(TASK ITEM): What you return should be the lines of the data containing "maximum", each in full.

┄┄┄┄┄┄┄┄┄┄┄┄┄┄┄┄┄┄┄┄

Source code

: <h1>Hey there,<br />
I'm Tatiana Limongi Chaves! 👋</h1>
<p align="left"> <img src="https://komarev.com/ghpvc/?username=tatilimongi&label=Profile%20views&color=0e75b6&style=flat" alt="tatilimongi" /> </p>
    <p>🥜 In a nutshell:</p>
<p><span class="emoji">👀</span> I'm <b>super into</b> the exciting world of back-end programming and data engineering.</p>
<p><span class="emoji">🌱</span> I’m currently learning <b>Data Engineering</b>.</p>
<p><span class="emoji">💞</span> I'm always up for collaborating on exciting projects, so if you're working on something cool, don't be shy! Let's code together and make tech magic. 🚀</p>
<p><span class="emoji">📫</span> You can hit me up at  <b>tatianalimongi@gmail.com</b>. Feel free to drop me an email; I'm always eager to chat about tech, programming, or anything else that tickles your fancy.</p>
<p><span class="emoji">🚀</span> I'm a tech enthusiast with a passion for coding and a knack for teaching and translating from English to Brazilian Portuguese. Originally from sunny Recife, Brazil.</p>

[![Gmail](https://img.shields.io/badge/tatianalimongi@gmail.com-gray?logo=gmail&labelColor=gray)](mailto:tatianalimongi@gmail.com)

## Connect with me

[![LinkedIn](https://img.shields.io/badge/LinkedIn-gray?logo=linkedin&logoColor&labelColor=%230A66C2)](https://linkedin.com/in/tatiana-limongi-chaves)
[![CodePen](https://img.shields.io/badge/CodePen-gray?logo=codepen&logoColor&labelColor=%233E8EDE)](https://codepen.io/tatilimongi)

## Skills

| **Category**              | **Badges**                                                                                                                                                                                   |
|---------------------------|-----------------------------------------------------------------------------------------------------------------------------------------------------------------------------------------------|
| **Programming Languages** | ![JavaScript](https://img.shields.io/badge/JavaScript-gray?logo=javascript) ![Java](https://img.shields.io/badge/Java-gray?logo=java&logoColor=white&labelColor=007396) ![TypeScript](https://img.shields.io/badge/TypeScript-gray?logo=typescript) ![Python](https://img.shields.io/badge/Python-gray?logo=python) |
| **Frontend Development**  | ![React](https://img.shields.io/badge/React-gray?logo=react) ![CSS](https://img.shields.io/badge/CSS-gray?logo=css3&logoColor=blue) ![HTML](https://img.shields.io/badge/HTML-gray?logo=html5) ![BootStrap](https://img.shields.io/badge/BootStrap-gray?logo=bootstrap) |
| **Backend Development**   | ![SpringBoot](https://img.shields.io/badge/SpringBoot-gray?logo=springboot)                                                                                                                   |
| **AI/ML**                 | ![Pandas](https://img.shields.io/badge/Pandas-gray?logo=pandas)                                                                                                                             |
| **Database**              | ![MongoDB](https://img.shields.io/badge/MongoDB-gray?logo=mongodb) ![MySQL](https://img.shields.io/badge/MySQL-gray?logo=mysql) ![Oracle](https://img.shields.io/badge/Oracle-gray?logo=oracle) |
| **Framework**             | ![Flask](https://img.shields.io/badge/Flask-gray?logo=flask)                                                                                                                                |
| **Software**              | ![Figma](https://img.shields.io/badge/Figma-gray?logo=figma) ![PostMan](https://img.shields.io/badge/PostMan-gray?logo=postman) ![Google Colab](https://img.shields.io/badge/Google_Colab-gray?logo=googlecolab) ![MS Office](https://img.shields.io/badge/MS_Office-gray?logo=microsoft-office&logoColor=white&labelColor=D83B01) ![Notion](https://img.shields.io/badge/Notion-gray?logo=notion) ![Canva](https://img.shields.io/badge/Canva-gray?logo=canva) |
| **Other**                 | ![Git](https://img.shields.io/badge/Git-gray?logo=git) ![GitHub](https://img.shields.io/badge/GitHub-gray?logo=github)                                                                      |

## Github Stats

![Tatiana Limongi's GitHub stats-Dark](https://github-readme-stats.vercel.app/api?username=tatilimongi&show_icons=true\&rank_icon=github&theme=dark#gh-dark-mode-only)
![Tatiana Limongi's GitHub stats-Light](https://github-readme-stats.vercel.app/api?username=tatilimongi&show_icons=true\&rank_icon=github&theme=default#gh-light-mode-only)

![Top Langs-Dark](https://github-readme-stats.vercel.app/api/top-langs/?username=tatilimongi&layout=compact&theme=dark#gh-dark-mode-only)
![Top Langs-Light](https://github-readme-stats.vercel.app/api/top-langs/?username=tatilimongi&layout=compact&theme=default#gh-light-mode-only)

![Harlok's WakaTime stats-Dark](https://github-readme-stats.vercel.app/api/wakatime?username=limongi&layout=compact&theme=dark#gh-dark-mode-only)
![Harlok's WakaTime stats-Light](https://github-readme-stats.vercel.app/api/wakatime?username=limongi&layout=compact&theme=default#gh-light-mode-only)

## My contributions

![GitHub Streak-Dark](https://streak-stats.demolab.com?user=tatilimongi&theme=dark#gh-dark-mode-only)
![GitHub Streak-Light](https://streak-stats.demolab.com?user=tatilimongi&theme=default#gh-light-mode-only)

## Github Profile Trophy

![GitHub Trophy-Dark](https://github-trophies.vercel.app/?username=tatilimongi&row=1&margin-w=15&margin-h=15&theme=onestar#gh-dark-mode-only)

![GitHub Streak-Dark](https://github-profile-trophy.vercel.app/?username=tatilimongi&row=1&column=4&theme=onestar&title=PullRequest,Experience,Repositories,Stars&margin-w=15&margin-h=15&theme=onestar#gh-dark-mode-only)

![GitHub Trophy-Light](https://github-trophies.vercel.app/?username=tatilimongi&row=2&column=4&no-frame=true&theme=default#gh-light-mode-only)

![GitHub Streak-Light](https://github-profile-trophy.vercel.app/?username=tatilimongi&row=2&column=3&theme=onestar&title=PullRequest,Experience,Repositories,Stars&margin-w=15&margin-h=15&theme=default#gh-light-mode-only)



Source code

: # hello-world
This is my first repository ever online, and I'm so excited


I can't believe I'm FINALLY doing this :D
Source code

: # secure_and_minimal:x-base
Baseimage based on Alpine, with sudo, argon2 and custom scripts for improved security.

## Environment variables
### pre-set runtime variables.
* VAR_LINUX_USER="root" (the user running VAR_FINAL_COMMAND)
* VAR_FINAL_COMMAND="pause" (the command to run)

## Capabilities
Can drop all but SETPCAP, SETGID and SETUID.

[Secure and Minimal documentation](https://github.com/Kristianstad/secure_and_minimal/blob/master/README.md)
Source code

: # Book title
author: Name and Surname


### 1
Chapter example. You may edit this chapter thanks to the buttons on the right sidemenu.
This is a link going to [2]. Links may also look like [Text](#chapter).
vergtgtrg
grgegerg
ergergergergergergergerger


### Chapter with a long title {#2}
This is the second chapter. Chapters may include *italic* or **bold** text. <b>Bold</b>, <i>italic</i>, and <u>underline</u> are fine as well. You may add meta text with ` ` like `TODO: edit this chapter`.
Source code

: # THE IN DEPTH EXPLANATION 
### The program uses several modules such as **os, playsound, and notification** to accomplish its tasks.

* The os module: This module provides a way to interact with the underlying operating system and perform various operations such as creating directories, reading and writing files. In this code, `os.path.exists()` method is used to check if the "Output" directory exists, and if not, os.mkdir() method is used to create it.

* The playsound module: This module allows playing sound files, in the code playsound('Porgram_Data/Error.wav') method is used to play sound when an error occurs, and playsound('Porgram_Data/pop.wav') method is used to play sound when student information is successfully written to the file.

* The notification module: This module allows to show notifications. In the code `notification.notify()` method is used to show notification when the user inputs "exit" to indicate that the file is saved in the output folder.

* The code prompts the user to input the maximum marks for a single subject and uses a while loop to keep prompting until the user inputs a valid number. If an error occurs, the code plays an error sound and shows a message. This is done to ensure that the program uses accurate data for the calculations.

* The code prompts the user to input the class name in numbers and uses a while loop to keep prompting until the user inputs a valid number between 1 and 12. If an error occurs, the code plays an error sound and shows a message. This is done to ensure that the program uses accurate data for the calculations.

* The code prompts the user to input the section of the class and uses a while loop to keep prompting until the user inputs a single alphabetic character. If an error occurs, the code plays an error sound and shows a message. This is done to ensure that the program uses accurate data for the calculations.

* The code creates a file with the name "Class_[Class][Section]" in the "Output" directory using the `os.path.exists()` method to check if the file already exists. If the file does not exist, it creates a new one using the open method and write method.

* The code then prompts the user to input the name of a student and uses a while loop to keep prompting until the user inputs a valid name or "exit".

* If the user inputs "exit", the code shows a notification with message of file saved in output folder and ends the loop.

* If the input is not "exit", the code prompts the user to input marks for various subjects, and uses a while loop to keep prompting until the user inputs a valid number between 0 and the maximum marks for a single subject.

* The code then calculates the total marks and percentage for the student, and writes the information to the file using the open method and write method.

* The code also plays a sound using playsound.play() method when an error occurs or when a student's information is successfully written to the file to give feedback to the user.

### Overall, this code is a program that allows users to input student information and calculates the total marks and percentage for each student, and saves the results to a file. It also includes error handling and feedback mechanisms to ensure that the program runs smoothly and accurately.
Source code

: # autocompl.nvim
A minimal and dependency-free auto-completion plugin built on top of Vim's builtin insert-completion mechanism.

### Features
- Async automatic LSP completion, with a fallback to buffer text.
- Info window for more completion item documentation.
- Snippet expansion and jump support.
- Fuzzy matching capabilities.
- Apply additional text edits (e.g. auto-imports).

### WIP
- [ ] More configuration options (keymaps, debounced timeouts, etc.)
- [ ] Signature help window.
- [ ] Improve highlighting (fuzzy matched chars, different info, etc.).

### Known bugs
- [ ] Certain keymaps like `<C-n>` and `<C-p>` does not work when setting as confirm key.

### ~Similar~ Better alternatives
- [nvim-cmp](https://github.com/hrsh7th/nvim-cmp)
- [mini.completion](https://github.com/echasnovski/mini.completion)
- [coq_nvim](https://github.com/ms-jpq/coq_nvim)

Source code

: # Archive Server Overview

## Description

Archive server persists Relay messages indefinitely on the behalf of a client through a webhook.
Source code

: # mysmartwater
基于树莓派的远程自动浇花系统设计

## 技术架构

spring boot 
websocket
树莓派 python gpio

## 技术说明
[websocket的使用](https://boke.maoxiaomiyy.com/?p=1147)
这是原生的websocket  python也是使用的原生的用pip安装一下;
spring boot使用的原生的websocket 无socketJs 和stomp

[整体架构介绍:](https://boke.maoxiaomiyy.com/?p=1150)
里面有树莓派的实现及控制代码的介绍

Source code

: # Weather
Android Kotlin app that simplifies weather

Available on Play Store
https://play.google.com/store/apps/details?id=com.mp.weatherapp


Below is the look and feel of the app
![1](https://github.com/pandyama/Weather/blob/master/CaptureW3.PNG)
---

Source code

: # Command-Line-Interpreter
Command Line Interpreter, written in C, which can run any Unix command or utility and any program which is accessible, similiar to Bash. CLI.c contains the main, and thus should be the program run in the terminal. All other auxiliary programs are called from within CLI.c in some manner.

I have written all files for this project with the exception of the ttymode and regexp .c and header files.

┄┄┄┄┄┄┄┄┄┄┄┄┄┄┄┄┄┄┄┄

(ANSWER TO THE EXERCISE):
* The code prompts the user to input the maximum marks for a single subject and uses a while loop to keep prompting until the user inputs a valid number. If an error occurs, the code plays an error sound and shows a message. This is done to ensure that the program uses accurate data for the calculations.
* If the input is not "exit", the code prompts the user to input marks for various subjects, and uses a while loop to keep prompting until the user inputs a valid number between 0 and the maximum marks for a single subject.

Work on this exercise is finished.